Transforming U.S. Public Diplomacy

From Marwan M. Kraidy: Arab Media and US Policy: A Public Diplomacy Reset

It’s a very interesting read. I’ll post this snippet and comment later (I need to prepare for tomorrow’s workshop session):

In addition to fostering this independent localism in the news media, a series of basic, commonsensical steps should be undertaken by the US government. First, create an empowered and more autonomous public diplomacy organism and give its head an office in the White House as special advisor to the president, which would give him/her more power than currently enjoyed by the Under Secretary of State for Public Diplomacy. Second, increase public diplomacy funding, expand Arab language training, and set up a structure of incentives to learn Arabic; for example, shortening rotations in the Middle East, which are currently among the longest for US diplomats. Third, provide Arab journalists with wider and easier access to US sources; facilitate visa and airport entry procedures, especially
for students and journalists; and make sure US consular staff are adequately trained in human relations.

H/T JF

Countering Ideological Support for Terrorism

Briefly, countering ideological support for terrorism (CIST) is a catch-phrase that predates Dr. Michael Doran’s appointment as Deputy Assistant Secretary of Defense for Support to Public Diplomacy, as he admits, but he has readily adopted it and is, as far as I can tell, the only person still promoting it "publicly". I put that in quotes because you rarely see his name in print, even if you’re paying attention. However, it’s worthwhile to read what he says, not just because he’s helping to set policy but because he’s got the right ideas.

GovExec.com ran an interview last week with Mike. It’s short and worthwhile read.

The GovExec interview was an overview, but this foreign press briefing with Mike a month ago give the details. Time limits any depth, so here is an excerpt:

…I want to put the focus, actually, on al-Qaida itself. Because I think when you look at it closely, you see that the major reason for the successes against al-Qaida are to be found in the nature of al-Qaida’s ideology itself. The ideology contains the seeds of its own destruction and I think that’s true for four major reasons.

The first is that al-Qaida’s global ideology makes it very unresponsive to the local needs of the population in Iraq and anywhere else where we find people adhering to the ideology. The second reason is that it advocates the killing of fellow Sunni Muslims. And the third reason is that it advocates the killing of innocent civilians of all kinds. And the fourth reason is that the teachings of al-Qaida that justify the indiscriminate killing of innocents flies in the face of about a thousand years of traditional Islamic teaching.

Now this was a foreign press briefing. I’ll highlight some of the questions and then I want you to think whether you could imagine an American journalist asking the same question.

Mounzer Sleiman with Lebanon’s Al-Mustaqbal Al-Arabi. The success that you’re mentioning in Iraq, you associated it with the surge, while there was more — it is about local solution than being associated with military operations.
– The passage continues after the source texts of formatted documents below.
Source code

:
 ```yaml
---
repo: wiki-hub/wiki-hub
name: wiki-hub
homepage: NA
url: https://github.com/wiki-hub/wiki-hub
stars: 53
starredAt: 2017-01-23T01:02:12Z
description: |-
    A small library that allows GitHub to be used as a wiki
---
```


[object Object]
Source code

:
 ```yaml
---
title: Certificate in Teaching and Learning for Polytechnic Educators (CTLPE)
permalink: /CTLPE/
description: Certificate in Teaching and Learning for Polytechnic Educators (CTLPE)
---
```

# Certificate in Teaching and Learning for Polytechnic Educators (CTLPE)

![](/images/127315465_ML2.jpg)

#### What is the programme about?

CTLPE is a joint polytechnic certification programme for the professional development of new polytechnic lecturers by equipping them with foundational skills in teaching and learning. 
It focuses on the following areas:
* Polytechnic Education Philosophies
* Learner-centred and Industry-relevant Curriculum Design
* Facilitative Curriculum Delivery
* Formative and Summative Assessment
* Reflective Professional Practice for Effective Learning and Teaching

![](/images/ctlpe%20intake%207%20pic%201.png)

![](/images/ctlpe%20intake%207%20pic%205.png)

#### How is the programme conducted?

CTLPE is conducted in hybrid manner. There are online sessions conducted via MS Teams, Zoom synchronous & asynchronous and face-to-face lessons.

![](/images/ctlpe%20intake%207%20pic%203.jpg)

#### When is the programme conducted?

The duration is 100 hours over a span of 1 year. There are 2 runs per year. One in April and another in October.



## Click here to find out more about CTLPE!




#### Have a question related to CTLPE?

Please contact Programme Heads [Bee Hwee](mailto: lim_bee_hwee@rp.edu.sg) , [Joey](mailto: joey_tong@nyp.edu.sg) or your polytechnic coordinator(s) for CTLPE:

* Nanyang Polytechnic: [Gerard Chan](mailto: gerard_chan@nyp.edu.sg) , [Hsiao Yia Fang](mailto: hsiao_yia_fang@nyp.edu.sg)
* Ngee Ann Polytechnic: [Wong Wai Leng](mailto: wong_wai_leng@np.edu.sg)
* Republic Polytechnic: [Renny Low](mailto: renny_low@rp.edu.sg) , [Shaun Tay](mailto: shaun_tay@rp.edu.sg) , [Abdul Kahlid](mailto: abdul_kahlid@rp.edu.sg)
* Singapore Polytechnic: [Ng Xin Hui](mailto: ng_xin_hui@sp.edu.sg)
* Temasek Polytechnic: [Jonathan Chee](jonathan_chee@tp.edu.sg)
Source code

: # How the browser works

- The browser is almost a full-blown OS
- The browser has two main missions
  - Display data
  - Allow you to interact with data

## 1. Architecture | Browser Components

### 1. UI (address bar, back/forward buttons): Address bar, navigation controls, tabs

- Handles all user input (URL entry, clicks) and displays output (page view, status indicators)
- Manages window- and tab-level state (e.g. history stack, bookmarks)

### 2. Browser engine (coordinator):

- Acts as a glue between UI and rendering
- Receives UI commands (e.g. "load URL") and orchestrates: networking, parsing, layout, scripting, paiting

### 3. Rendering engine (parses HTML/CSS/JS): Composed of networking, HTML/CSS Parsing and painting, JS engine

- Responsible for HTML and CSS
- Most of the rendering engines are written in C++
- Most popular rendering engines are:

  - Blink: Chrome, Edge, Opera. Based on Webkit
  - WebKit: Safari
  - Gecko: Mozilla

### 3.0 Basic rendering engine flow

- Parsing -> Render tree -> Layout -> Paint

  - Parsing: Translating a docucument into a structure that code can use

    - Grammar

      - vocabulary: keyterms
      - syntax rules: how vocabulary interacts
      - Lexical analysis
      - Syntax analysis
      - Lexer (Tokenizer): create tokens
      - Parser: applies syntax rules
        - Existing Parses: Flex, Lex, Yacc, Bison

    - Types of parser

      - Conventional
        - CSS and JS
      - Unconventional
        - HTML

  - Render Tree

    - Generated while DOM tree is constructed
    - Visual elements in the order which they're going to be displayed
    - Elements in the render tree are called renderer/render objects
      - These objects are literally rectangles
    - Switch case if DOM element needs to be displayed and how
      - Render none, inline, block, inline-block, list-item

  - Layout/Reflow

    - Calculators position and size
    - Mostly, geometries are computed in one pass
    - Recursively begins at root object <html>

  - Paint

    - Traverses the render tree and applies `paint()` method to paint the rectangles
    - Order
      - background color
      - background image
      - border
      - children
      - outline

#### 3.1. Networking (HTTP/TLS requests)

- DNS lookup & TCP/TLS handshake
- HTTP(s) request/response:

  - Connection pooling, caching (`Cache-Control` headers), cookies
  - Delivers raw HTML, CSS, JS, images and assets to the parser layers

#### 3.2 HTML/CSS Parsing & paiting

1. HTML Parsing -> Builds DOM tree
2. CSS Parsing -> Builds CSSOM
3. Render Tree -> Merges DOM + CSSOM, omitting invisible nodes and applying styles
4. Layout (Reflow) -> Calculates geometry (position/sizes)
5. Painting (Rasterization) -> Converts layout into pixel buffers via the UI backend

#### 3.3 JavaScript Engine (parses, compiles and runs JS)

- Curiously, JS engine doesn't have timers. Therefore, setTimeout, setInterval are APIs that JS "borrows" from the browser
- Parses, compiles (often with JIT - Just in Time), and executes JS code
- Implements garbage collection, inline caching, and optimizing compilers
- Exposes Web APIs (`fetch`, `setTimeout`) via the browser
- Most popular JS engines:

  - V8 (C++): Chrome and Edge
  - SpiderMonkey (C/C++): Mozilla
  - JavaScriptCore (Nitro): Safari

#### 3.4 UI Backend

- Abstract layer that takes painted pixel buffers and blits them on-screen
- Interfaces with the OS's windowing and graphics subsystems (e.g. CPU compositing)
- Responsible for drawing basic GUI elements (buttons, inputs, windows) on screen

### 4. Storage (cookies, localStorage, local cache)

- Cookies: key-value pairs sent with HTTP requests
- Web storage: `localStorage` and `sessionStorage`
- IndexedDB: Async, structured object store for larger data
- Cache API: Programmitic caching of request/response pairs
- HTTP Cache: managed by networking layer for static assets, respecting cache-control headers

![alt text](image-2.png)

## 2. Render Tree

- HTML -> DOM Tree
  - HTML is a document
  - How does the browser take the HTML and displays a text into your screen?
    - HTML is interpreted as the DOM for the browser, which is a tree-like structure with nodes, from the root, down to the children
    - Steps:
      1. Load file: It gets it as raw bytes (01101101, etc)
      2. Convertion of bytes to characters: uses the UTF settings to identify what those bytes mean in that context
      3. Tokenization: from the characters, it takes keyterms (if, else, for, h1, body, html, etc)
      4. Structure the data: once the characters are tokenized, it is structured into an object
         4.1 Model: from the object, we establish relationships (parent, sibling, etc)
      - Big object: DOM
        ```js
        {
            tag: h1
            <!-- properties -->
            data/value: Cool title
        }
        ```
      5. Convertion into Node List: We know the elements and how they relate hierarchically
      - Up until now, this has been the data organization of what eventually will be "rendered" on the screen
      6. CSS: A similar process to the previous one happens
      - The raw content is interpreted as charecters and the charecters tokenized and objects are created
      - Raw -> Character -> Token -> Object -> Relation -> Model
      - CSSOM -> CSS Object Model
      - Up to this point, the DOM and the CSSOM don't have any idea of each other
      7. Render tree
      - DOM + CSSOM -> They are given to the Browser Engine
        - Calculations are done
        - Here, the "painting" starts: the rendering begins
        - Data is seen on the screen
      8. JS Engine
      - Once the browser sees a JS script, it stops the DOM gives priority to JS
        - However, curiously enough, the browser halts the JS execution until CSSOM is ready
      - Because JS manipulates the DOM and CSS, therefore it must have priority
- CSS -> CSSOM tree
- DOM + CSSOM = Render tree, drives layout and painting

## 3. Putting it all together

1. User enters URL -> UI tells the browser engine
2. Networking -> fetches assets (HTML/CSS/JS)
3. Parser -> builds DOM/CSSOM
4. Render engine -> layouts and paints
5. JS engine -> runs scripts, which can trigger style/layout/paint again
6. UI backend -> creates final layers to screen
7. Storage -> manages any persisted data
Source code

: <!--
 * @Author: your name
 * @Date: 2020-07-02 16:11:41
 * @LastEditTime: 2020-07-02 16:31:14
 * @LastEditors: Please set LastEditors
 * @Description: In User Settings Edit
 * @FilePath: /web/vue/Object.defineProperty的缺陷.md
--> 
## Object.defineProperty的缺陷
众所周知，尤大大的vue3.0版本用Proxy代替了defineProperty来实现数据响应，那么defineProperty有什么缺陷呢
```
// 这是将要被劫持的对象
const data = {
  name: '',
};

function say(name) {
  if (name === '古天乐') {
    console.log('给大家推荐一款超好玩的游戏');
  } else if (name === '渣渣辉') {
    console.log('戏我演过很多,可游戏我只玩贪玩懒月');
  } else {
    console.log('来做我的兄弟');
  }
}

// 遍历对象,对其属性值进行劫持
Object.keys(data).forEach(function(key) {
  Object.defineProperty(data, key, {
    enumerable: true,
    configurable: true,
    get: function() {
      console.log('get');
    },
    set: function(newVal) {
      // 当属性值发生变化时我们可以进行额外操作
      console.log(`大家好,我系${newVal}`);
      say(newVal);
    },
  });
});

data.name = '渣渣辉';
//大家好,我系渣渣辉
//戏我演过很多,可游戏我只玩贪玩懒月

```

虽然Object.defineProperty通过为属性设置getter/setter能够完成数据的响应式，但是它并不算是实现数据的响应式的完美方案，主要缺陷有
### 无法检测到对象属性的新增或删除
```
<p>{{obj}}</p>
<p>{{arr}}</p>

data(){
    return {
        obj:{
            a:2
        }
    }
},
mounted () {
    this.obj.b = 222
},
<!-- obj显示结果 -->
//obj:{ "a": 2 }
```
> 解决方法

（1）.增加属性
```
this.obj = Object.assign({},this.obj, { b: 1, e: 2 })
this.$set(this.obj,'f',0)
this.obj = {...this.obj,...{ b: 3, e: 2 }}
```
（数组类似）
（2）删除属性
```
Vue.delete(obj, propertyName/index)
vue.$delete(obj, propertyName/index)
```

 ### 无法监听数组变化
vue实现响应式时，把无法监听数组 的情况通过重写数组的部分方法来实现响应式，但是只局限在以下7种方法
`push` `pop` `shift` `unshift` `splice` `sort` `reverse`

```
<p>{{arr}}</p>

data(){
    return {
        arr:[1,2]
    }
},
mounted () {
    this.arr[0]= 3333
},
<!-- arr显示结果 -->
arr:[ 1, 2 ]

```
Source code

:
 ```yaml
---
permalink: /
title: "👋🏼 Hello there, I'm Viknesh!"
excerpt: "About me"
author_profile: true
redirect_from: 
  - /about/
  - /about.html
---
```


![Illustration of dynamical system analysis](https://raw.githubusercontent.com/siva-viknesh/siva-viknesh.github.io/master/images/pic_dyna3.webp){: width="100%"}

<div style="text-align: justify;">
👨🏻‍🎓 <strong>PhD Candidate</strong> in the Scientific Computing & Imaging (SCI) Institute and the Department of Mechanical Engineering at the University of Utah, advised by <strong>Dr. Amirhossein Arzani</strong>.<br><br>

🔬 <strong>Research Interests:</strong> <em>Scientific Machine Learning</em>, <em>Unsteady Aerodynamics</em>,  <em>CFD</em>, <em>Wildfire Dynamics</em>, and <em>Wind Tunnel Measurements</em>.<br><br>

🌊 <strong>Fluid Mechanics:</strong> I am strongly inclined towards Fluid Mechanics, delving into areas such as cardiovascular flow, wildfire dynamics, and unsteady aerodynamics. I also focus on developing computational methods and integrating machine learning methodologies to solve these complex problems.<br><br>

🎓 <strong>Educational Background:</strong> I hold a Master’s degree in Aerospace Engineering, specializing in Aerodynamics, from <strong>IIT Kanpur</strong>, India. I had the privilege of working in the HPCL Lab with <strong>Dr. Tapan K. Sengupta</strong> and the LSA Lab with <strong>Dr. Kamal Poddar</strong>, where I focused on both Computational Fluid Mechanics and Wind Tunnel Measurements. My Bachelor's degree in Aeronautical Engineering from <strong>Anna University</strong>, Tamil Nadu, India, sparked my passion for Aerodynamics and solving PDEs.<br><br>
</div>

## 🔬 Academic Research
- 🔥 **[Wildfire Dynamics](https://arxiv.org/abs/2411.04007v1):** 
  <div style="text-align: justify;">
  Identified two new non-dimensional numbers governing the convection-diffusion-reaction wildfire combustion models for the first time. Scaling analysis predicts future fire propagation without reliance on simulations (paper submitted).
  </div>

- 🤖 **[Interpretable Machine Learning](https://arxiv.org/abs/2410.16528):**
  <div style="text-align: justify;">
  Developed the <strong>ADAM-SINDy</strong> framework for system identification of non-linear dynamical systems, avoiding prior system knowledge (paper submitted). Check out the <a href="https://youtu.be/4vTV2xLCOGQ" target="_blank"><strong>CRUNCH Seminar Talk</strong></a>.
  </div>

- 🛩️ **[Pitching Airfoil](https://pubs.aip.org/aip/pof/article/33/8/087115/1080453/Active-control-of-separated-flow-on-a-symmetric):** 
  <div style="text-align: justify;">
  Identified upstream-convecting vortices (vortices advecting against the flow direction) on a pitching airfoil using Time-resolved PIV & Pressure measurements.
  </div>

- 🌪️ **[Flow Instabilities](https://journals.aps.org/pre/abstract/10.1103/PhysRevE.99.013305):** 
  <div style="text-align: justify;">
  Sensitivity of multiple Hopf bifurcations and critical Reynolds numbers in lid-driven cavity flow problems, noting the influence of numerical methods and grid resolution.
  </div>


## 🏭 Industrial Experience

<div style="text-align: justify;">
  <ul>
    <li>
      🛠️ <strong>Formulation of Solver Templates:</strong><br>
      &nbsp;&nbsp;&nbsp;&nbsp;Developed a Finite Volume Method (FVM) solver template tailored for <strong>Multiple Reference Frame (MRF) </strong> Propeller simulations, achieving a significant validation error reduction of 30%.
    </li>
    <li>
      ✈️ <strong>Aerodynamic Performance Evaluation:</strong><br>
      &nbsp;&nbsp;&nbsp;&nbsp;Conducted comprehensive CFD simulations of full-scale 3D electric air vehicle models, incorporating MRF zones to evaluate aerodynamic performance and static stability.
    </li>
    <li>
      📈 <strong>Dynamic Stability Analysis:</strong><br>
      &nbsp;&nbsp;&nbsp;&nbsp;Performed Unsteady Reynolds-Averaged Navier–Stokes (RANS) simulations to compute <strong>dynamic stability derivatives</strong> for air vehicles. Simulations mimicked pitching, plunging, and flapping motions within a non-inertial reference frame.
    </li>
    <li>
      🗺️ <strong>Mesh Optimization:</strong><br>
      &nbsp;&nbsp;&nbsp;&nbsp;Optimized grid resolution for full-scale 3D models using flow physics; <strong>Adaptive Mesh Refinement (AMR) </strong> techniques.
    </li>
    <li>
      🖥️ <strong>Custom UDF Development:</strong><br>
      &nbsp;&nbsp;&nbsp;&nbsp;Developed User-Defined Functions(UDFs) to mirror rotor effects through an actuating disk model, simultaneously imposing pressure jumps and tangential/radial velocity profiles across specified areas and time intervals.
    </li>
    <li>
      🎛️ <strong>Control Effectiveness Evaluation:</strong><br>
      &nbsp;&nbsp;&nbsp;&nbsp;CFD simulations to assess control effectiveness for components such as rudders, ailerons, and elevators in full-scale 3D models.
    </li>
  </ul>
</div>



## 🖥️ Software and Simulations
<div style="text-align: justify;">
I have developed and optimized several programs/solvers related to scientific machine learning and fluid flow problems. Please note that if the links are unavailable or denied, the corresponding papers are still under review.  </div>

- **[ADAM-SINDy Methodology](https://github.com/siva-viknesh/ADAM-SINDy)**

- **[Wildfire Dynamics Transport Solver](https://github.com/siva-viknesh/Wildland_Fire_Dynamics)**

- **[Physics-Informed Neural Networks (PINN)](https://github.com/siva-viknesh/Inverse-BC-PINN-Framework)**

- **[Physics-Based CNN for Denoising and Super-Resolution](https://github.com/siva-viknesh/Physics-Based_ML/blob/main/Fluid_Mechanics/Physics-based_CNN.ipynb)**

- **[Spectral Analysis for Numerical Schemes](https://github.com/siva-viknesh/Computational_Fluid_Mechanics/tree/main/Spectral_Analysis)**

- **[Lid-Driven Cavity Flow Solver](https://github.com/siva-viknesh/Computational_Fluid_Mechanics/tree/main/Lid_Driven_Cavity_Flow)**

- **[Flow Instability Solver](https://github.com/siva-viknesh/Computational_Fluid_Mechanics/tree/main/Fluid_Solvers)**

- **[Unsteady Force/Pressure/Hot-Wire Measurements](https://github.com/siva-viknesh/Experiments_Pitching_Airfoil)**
That would lead to the narrative that has been used by the administration about waging this ideological warfare, the long war. And I think it needs to be examined if the solution to this is not military. But it’s based on the local intervention, even with the absence of governments. But this danger, if even when government exists, it’s better to be left to the government to deal with it, to the local to deal with it. How about — do you think it’s serving the purpose of throwing words like Islamo-facism and other terms associating with Islam when dealing with ideological warfare against al-Qaida and other extremists?

and…

Hi, my name is Arshad Mahmud and I represent the daily Prothom Alo of Bangladesh. Your title says that you are the Deputy Assistant Secretary of Defense for Support to Public Diplomacy and I expected you to focus more on how public diplomacy can help the problems related to al-Qaida and other extremist groups. And I agree with this gentleman that you attached more importance to the success of the surge in undercutting al-Qaida.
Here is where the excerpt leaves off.